Tratado dos anjos 73

Questão 64: Da pena dos demónios.


Art. 3 — Se há dor nos demónios.

 

O terceiro discute-se assim. — Parece que não há dor nos demónios.

 

1. — Pois, a dor e a alegria, opondo-se mutuamente, não podem simultaneamente existir no mesmo ser. Ora, nos demónios há alegria; porquanto Agostinho diz: O diabo tem poder sobre aqueles que desprezam os preceitos de Deus, e se alegram com esse tão infeliz poder. Logo, neles não há dor.

 

2. Demais. — A dor é a causa do temor; pois, tememos o futuro daquilo que sofremos, quando é presente. Ora, nos demónios não há temor, conforme a Escritura: Foi feito para que não temesse a nada. Logo, neles não há dor.

 

3. Demais. — Doer-se do mal é bom. Ora, os demónios não podem fazer o bem. Logo, não podem ter dor, ao menos pelo mal da culpa, o relativo ao verme da consciência.

 

Mas, em contrário, o pecado do demónio é mais grave que o do homem. Ora, este é punido pela dor, por causa do deleite no pecado, segundo a Escritura: Quanto ela se tem glorificado e vivido em deleites, tanto lhe daí de tormento e pranto. Logo, com maioria de razão, o diabo, que se glorificou maximamente, é punido pelo pranto da dor.

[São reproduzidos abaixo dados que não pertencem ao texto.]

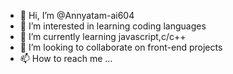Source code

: - 👋 Hi, I’m @Annyatam-ai604
- 👀 I’m interested in learning coding languages
- 🌱 I’m currently learning javascript,c/c++
- 💞️ I’m looking to collaborate on front-end projects
- 📫 How to reach me ...

<!---
Annyatam-ai604/Annyatam-ai604 is a ✨ special ✨ repository because its `README.md` (this file) appears on your GitHub profile.
You can click the Preview link to take a look at your changes.
--->

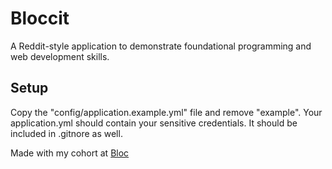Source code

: # Bloccit

A Reddit-style application to demonstrate foundational programming and web development skills.

## Setup
Copy the "config/application.example.yml" file and remove "example". Your application.yml should contain your sensitive credentials. It should be included in .gitnore as well.

Made with my cohort at [Bloc](http://bloc.io)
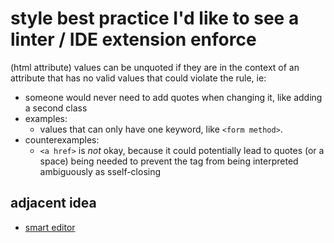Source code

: # style best practice I'd like to see a linter / IDE extension enforce

(html attribute) values can be unquoted if they are in the context of an attribute that has no valid values that could violate the rule, ie:

- someone would never need to add quotes when changing it, like adding a second class
- examples:
  - values that can only have one keyword, like `<form method>`.
- counterexamples:
  - `<a href>` is *not* okay, because it could potentially lead to quotes (or a space) being needed to prevent the tag from being interpreted ambiguously as sself-closing

## adjacent idea

- [smart editor](9nynz-h0161-ckah4-3mmyv-sz2m1)

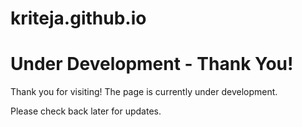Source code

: # kriteja.github.io

# Under Development - Thank You!

Thank you for visiting! The page is currently under development.

Please check back later for updates.
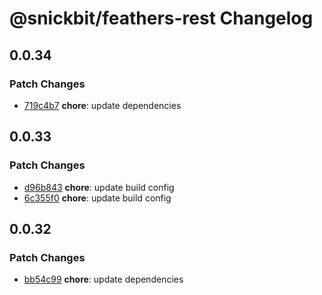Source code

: # @snickbit/feathers-rest Changelog

## 0.0.34

### Patch Changes

- [719c4b7](https://github.com/snickbit/feathers/commit/719c4b7) **chore**:  update dependencies


## 0.0.33

### Patch Changes

- [d96b843](https://github.com/snickbit/feathers/commit/d96b843) **chore**:  update build config
- [6c355f0](https://github.com/snickbit/feathers/commit/6c355f0) **chore**:  update build config


## 0.0.32

### Patch Changes

- [bb54c99](https://github.com/snickbit/feathers/commit/bb54c99) **chore**:  update dependencies


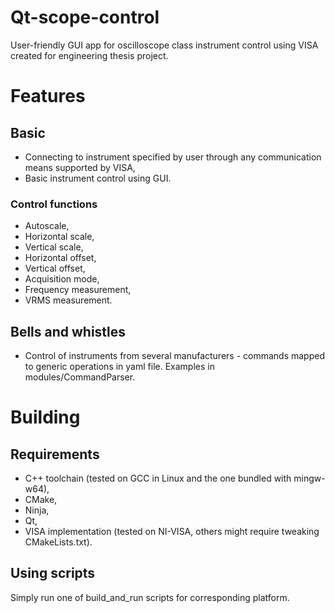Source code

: # Qt-scope-control

User-friendly GUI app for oscilloscope class instrument control using VISA created for engineering thesis project.

# Features

## Basic

- Connecting to instrument specified by user through any communication means supported by VISA,
- Basic instrument control using GUI.

### Control functions

- Autoscale,
- Horizontal scale,
- Vertical scale,
- Horizontal offset,
- Vertical offset,
- Acquisition mode,
- Frequency measurement,
- VRMS measurement.

## Bells and whistles

- Control of instruments from several manufacturers - commands mapped to generic operations in yaml file. Examples in modules/CommandParser.

# Building

## Requirements

- C++ toolchain (tested on GCC in Linux and the one bundled with mingw-w64),
- CMake,
- Ninja,
- Qt,
- VISA implementation (tested on NI-VISA, others might require tweaking CMakeLists.txt).

## Using scripts

Simply run one of build_and_run scripts for corresponding platform.
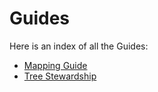 # Guides

Here is an index of all the Guides:

* [Mapping Guide](./guides/mapping.md)
* [Tree Stewardship](./guides/tree-stewardship.md)
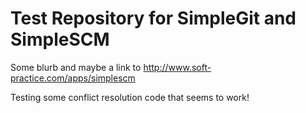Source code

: Test Repository for SimpleGit and SimpleSCM
====
Some blurb and maybe a link to http://www.soft-practice.com/apps/simplescm

Testing some conflict resolution code that seems to work!
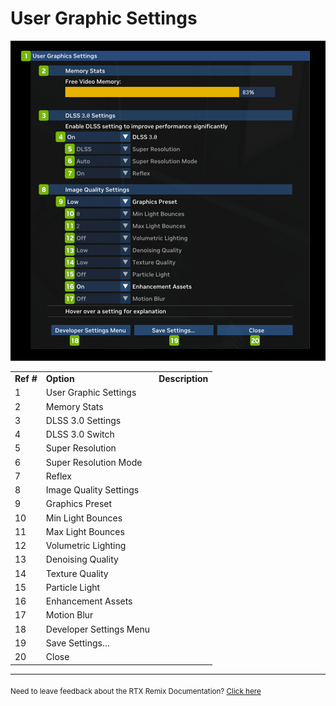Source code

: # User Graphic Settings

![UserGraphicSettings](../data/images/rtxremix_024.png)

<table>
  <tr>
   <td><strong>Ref #</strong>
   </td>
   <td><strong>Option</strong>
   </td>
   <td><strong>Description</strong>
   </td>
  </tr>
  <tr>
   <td>1
   </td>
   <td>User Graphic Settings
   </td>
   <td><!--- Needs Description --->
   </td>
  </tr>
  <tr>
   <td>2
   </td>
   <td>Memory Stats
   </td>
   <td><!--- Needs Description --->
   </td>
  </tr>
  <tr>
   <td>3
   </td>
   <td>DLSS 3.0 Settings
   </td>
   <td><!--- Needs Description --->
   </td>
  </tr>
  <tr>
   <td>4
   </td>
   <td>DLSS 3.0 Switch
   </td>
   <td><!--- Needs Description --->
   </td>
  </tr>
  <tr>
   <td>5
   </td>
   <td>Super Resolution
   </td>
   <td><!--- Needs Description --->
   </td>
  </tr>
  <tr>
   <td>6
   </td>
   <td>Super Resolution Mode
   </td>
   <td><!--- Needs Description --->
   </td>
  </tr>
  <tr>
   <td>7
   </td>
   <td>Reflex
   </td>
   <td><!--- Needs Description --->
   </td>
  </tr>
  <tr>
   <td>8
   </td>
   <td>Image Quality Settings
   </td>
   <td><!--- Needs Description --->
   </td>
  </tr>
  <tr>
   <td>9
   </td>
   <td>Graphics Preset
   </td>
   <td><!--- Needs Description --->
   </td>
  </tr>
  <tr>
   <td>10
   </td>
   <td>Min Light Bounces
   </td>
   <td><!--- Needs Description --->
   </td>
  </tr>
  <tr>
   <td>11
   </td>
   <td>Max Light Bounces
   </td>
   <td><!--- Needs Description --->
   </td>
  </tr>
  <tr>
   <td>12
   </td>
   <td>Volumetric Lighting
   </td>
   <td><!--- Needs Description --->
   </td>
  </tr>
  <tr>
   <td>13
   </td>
   <td>Denoising Quality
   </td>
   <td><!--- Needs Description --->
   </td>
  </tr>
  <tr>
   <td>14
   </td>
   <td>Texture Quality
   </td>
   <td><!--- Needs Description --->
   </td>
  </tr>
  <tr>
   <td>15
   </td>
   <td>Particle Light
   </td>
   <td><!--- Needs Description --->
   </td>
  </tr>
  <tr>
   <td>16
   </td>
   <td>Enhancement Assets
   </td>
   <td><!--- Needs Description --->
   </td>
  </tr>
  <tr>
   <td>17
   </td>
   <td>Motion Blur
   </td>
   <td><!--- Needs Description --->
   </td>
  </tr>
  <tr>
   <td>18
   </td>
   <td>Developer Settings Menu
   </td>
   <td><!--- Needs Description --->
   </td>
  </tr>
  <tr>
   <td>19
   </td>
   <td>Save Settings…
   </td>
   <td><!--- Needs Description --->
   </td>
  </tr>
  <tr>
   <td>20
   </td>
   <td>Close
   </td>
   <td><!--- Needs Description --->
   </td>
  </tr>
</table>

***
<sub> Need to leave feedback about the RTX Remix Documentation?  [Click here](https://docs.google.com/forms/d/1vym6SgptS4QJvp6ZKTN8Mu9yfd5yQc76B3KHIl-n4DQ/prefill) <sub>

 O temor, a dor, a alegria e outras paixões, como tais, não podem existir nos demónios; pois, como tais, pertencem propriamente ao apetite sensitivo, virtude que se exerce pelo órgão corpóreo. Mas, enquanto designam actos simples da vontade, podem existir neles; sendo necessário então dizer que neles há dor. Pois esta, significando acto simples da vontade, não é senão o recalcitrar desta quanto ao que é ou ao que não é. Ora, é claro, os demónios querem não ser muitas coisas que são, e fossem muitas que não são; assim, invejosos, querem que fossem danados os que se salvam. Donde, é forçoso admitir que neles há dor; e, precipuamente, porque é da natureza da pena repugnar à vontade. Ora, eles estão privados da beatitude, que naturalmente desejam; e, em muitos deles, é reprimida a vontade iníqua.

 

DONDE A RESPOSTA À PRIMEIRA OBJEÇÃO. — A dor e a alegria, relativamente ao mesmo objeto, são opostos; não são porém, relativamente a objetos diversos. Donde, nada impede que alguém simultaneamente se doa de uma coisa e goze com outra; e sobretudo enquanto a dor e a alegria supõem actos simples da vontade, pois não só em relação a coisas diversas, mas também em relação a uma mesma coisa, pode haver algo que queremos e algo que não.

 

RESPOSTA À SEGUNDA. — Assim como, nos demónios, há a dor do presente, assim há o temor do futuro. E a expressão — Foi feito para que não temesse a nada — entende-se do temor de Deus, que coíbe o pecado. Pois está escrito algures, que os demónios crêem e estremecem.

 

RESPOSTA À TERCEIRA. — O doer-se do mal da culpa, em si mesma, atesta a bondade da vontade, à qual esse mal se opõe. Doer-se porém do mal da pena, ou do mal da culpa, por causa da pena, atesta a bondade da natureza, à qual o mal da pena se opõe. Por isso Agostinho diz, que a dor do bem perdido, no suplício, é testemunho da natureza boa. Logo, o demónio, de vontade perversa e obstinada, não se dói do mal da culpa.